Quello che si propone al lettore è un capitolo inedito, solo in apparenze "minore", della storia letteraria del Cinquecento in Lombardia. Intestati al nome dei Facchini dell'Accademia della Val di Blenio, i 'Rabish' ("Arabeschi") non hanno infatti goduto né della miglior fortuna toccata nei nostri tempi al Lomazzo scrittore d'arte (l'autore fra l'altro di quel "Trattato della Pittura" che trovò largo riscontro nella cultura manieristica europea), né della tenue attenzione che pure è stata riservata di recente alla sua raccolta di rime italiane, intitolata parallelamente "Grotteschi". Che la ragione sia essenzialmente linguistica, connessa con la difficoltà di intendere anche solo la lettera, è fuor di dubbio: gli sporadici accostamenti, le scarse citazioni, da parte soprattutto degli studiosi d'arte, rivelano significativi fraintendimenti di senso.
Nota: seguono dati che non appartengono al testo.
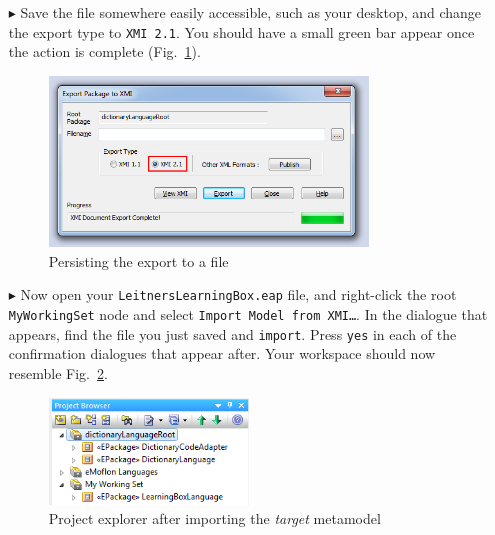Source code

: \begin{itemize}
\item[$\blacktriangleright$] Save the file somewhere easily accessible, such as your desktop, and change the export type to \texttt{XMI 2.1}. You should have a
small green bar appear once the action is complete (Fig.~\ref{fig:exportDialogue}).

\vspace{0.5cm}

\begin{figure}[htbp]
\begin{center}
  \includegraphics[width=0.8\textwidth]{ea_exportPackageDialogue}
  \caption{Persisting the export to a file}
  \label{fig:exportDialogue}
\end{center}
\end{figure}

\item[$\blacktriangleright$] Now open your \texttt{LeitnersLearningBox.eap} file, and right-click the root \texttt{MyWorkingSet} node and select \texttt{Import
Model from XMI\ldots}. In the dialogue that appears, find the file you just saved and \texttt{import}. Press \texttt{yes} in each of the confirmation dialogues
that appear after. Your workspace should now resemble Fig.~\ref{fig:postImport}.

\vspace{0.5cm}

\begin{figure}[htbp]
\begin{center}
  \includegraphics[width=0.5\textwidth]{ea_postImport}
  \caption{Project explorer after importing the \emph{target} metamodel}
  \label{fig:postImport}
\end{center}
\end{figure}

\end{itemize}
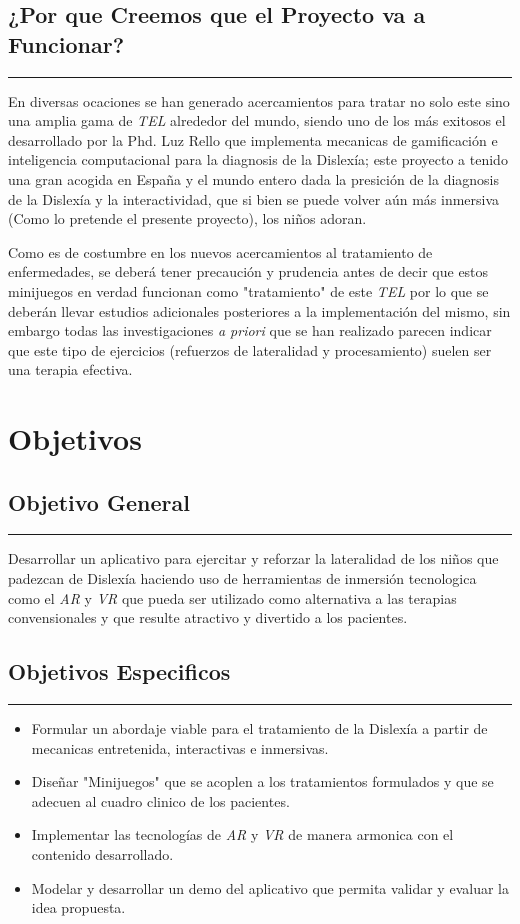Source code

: \documentclass[12pt,letterpaper]{article}
\begin{document}
\subsection{¿Por que Creemos que el Proyecto va a Funcionar?}
\rule{150mm}{0.1mm} 
En diversas ocaciones se han generado acercamientos para tratar no solo este sino una amplia gama de \textit{TEL} alrededor del mundo, siendo uno de los más exitosos el desarrollado por la Phd. Luz Rello que implementa mecanicas de gamificación e inteligencia computacional para la diagnosis de la Dislexía; este proyecto a tenido una gran acogida en España y el mundo entero dada la presición de la diagnosis de la Dislexía y la interactividad, que si bien se puede volver aún más inmersiva (Como lo pretende el presente proyecto), los niños adoran.

Como es de costumbre en los nuevos acercamientos al tratamiento de enfermedades, se deberá tener precaución y prudencia antes de decir que estos minijuegos en verdad funcionan como "tratamiento" de este \textit{TEL} por lo que se deberán llevar estudios adicionales posteriores a la implementación del mismo, sin embargo todas las investigaciones \textit{a priori} que se han realizado parecen indicar que este tipo de ejercicios (refuerzos de lateralidad y procesamiento) suelen ser una terapia efectiva.

\section{Objetivos}
\subsection{Objetivo General}
\rule{150mm}{0.1mm} 
Desarrollar un aplicativo para ejercitar y reforzar la lateralidad de los niños que padezcan de Dislexía haciendo uso de herramientas de inmersión tecnologica como el \textit{AR} y \textit{VR} que pueda ser utilizado como alternativa a las terapias convensionales y que resulte atractivo y divertido a los pacientes.\\

\subsection{Objetivos Especificos}
\rule{150mm}{0.1mm} 
\begin{itemize}
\item Formular un abordaje viable para el tratamiento de la Dislexía a partir de mecanicas entretenida, interactivas e inmersivas.
\item Diseñar "Minijuegos" que se acoplen a los tratamientos formulados  y que se adecuen al cuadro clinico de los pacientes.
\item Implementar las tecnologías de \textit{AR} y  \textit{VR} de manera armonica con el contenido desarrollado.
\item Modelar y desarrollar un demo del aplicativo que permita validar y evaluar la idea propuesta.
\end{itemize}
\end{document}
Ma l'abbandono in cui sono stati lasciati i 'Rabish' discende anche dalla persuasione, già del Biondelli, che il "facchinesco" in cui sono scritti, se non tutti in gran parte, sia una lingua artificiale, fittizia, inventata per gioco: un equivoco favorito forse dalla presenza nella raccolta anche di componimenti scritti in similbolognese o in similbergamasco o in lingua gerga, come i dialetti degli attori della commedia dell'arte, e che soltanto un esame ravvicinato consente di risolvere pienamente, riconoscendo sotto uno spolvero di fatti incoerenti la sostanziale autenticità linguistica del dialetto facchinesco.Aperti e chiusi tra le due grandi pestilenze, del 1576, per non dire dell'altra di meno di cinquant'anni prima, e del 1630 (le pesti di Carlo Borromeo e del cugino Federico), i 'Rabish' editi ora criticamente sulla stampa del Ponzio del 1589 vengono pertanto a costituire un nuovo foglio che si aggiunge alla mappa descrittiva a cui attendiamo da tempo: e non dei meno interessanti, se una raccolta di testi usciti da un'Accademia di artisti di primo piano (pittori come il Lomazzo stesso, figlio di [...]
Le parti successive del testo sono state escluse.